Sans doute peut-on trouver dans cette ambiguïté l'explication du parcours politique de Sieyès qui, ouvrant la Révolution par ses pamphlets et par ses interventions aux États généraux, est également celui qui l'a en quelque sorte refermée en participant activement à la mise en place du Consulat avant de profiter des largesses du Premier Empire. Au cours de ces dix années, il n'a cessé de chercher les mécanismes institutionnels les plus aptes à protéger et conserver les acquis de 1789, quitte à réaffirmer pour cela l'autorité de l'État contre la logique démocratique en ôtant finalement aux citoyens la possibilité d'élire leurs représentants. Cette décennie, pendant laquelle la France passe d'une constitution à une autre, est celle où il connaît sa plus grande notoriété et son activité publique la plus riche.

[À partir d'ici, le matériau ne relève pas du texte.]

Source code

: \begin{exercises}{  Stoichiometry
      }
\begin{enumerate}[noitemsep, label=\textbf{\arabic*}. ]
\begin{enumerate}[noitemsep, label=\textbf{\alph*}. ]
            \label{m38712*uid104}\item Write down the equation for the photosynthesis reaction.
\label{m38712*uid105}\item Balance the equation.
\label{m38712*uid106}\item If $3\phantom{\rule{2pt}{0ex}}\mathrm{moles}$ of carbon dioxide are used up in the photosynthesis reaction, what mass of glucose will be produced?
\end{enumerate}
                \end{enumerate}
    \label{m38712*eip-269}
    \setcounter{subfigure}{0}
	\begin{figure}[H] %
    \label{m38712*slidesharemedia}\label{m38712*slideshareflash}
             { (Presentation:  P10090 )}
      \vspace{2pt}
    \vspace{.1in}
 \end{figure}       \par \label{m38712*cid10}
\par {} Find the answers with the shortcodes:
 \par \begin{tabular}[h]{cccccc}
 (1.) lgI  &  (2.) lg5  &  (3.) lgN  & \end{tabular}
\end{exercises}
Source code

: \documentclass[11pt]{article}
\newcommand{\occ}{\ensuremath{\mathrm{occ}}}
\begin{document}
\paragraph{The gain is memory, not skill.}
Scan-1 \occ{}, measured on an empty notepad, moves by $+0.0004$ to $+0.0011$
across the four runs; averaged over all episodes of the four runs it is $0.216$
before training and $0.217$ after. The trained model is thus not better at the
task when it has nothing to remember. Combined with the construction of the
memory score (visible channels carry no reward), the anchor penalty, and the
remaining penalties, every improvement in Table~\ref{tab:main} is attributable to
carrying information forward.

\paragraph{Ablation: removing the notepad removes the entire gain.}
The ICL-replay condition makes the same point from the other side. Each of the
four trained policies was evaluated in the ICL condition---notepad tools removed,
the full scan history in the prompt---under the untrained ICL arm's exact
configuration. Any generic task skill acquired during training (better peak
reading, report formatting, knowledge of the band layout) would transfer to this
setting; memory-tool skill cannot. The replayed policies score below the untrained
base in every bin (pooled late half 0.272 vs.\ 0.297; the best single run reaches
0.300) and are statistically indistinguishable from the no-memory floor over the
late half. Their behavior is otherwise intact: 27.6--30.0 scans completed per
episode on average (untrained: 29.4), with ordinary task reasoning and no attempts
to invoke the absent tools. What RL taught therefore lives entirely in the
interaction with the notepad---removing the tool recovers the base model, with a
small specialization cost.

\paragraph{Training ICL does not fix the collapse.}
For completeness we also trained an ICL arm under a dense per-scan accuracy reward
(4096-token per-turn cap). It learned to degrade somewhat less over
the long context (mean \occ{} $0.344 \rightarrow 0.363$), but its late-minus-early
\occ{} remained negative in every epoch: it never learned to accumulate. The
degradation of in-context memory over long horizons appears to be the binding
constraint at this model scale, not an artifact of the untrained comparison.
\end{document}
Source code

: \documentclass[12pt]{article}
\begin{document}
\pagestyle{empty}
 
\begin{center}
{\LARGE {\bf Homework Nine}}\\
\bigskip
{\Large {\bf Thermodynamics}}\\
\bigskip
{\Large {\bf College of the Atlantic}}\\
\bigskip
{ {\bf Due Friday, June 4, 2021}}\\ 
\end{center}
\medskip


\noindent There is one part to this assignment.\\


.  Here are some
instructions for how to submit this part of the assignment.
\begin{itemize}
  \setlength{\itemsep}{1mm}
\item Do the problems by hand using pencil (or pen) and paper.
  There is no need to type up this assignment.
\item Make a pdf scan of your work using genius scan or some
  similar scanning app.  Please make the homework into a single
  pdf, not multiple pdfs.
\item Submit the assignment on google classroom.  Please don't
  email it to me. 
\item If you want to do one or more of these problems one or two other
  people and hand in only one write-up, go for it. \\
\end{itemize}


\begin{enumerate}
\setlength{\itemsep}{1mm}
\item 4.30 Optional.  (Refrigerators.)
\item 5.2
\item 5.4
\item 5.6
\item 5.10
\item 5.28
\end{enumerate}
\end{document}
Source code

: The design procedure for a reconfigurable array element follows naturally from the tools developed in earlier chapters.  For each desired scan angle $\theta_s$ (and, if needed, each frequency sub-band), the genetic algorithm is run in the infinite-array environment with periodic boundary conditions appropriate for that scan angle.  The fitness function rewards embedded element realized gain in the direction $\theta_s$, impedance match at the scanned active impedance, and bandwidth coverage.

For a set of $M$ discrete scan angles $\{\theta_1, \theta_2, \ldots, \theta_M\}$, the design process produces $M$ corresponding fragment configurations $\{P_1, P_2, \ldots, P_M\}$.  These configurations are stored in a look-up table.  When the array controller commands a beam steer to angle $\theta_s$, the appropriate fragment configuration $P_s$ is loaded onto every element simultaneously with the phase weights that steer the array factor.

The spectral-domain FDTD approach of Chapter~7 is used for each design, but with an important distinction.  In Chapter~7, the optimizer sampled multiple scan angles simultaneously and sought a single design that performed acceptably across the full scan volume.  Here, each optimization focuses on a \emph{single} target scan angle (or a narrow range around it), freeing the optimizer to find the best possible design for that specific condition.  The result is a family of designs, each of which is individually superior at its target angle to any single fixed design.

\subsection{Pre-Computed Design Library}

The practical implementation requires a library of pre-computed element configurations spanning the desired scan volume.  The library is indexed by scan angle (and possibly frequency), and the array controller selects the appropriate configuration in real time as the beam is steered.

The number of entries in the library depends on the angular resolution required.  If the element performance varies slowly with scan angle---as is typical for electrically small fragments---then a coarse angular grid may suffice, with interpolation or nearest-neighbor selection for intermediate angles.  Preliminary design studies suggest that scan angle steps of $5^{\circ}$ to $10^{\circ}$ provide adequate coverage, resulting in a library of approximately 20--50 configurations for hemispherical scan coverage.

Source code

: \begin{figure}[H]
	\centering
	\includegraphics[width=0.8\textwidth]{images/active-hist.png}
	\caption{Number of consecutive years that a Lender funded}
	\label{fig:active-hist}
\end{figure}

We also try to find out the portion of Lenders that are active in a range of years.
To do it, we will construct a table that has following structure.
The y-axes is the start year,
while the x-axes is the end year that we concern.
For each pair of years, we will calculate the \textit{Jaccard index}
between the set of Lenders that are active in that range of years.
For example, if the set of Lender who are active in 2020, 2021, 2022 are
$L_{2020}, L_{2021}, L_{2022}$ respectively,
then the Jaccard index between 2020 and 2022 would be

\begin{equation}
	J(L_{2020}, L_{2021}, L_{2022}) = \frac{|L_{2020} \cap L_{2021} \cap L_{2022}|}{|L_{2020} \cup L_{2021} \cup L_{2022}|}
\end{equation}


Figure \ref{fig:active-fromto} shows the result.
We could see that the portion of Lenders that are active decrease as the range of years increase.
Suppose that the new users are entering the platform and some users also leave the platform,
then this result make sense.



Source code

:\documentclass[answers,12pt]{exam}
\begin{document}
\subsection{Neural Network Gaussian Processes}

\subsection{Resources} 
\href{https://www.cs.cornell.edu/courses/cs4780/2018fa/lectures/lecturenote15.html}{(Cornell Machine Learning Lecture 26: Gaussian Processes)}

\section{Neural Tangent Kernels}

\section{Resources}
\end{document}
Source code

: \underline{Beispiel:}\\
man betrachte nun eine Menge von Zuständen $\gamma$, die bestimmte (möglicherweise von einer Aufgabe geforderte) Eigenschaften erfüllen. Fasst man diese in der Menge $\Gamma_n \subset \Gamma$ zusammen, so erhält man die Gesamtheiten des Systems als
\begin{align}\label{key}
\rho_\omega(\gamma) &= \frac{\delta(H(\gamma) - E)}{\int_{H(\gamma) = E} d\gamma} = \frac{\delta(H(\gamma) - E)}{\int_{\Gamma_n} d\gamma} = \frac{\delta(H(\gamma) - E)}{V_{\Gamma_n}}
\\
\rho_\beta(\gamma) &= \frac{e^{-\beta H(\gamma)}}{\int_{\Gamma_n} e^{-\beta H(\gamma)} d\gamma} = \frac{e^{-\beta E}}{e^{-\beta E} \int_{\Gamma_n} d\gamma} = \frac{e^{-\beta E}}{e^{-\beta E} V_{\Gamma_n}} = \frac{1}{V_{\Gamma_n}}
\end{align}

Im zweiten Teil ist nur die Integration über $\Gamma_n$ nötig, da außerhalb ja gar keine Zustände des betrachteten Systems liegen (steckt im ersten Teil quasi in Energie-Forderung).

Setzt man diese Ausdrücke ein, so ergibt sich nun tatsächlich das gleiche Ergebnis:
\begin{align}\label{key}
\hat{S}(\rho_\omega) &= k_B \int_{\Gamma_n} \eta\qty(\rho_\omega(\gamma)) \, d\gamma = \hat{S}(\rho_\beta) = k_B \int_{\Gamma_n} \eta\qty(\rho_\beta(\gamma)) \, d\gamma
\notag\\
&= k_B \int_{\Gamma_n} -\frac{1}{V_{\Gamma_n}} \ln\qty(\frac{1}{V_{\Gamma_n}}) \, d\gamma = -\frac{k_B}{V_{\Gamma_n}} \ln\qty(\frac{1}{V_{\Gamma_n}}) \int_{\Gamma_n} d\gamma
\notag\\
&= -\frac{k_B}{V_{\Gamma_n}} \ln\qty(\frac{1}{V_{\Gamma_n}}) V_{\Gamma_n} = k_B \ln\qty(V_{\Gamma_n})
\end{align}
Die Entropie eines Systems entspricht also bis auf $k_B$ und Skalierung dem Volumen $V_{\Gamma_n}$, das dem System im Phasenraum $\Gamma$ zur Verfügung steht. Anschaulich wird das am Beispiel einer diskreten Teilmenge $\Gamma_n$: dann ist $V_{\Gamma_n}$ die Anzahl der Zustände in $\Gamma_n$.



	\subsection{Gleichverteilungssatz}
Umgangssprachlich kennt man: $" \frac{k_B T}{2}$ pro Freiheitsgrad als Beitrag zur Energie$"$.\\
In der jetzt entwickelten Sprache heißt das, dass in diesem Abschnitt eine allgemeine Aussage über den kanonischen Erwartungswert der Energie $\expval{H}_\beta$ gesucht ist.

Admiré et jalousé en tant que spécialiste - souvent abscons et péremptoire - en science constitutionnelle, auréolé d'une gloire acquise aux premiers jours de la Révolution, il intervient à l'occasion de la plupart des crises institutionnelles et des soubresauts qui accompagnent la fin de l'Ancien Régime. Mais il ne le fait ni comme orateur, domaine dans lequel il ne brille pas, ni comme le meneur des foules parisiennes qui tiennent la rue ou envahissent les assemblées. Sieyès déteste et rejette cette Révolution-là : celle, à ses yeux, des démagogues qui substituent les discours enflammés à la réflexion philosophique, qui excitent et utilisent le peuple pour obtenir le pouvoir et en justifier les abus. Il demeure, à ce titre, étranger à la rhétorique de la souveraineté populaire, de la démocratie directe, de l'appel au peuple ou de l'égalitarisme pur. S'il se rapproche parfois des Jacobins, c'est pour servir ses propres intérêts ou lutter contre les nostalgiques de l'absolutisme monarchique. Ennemi de la noblesse, qu'il exclue, dans ses textes, de la nation légitime, il l'est tout autant de Robespierre et de ses alliés.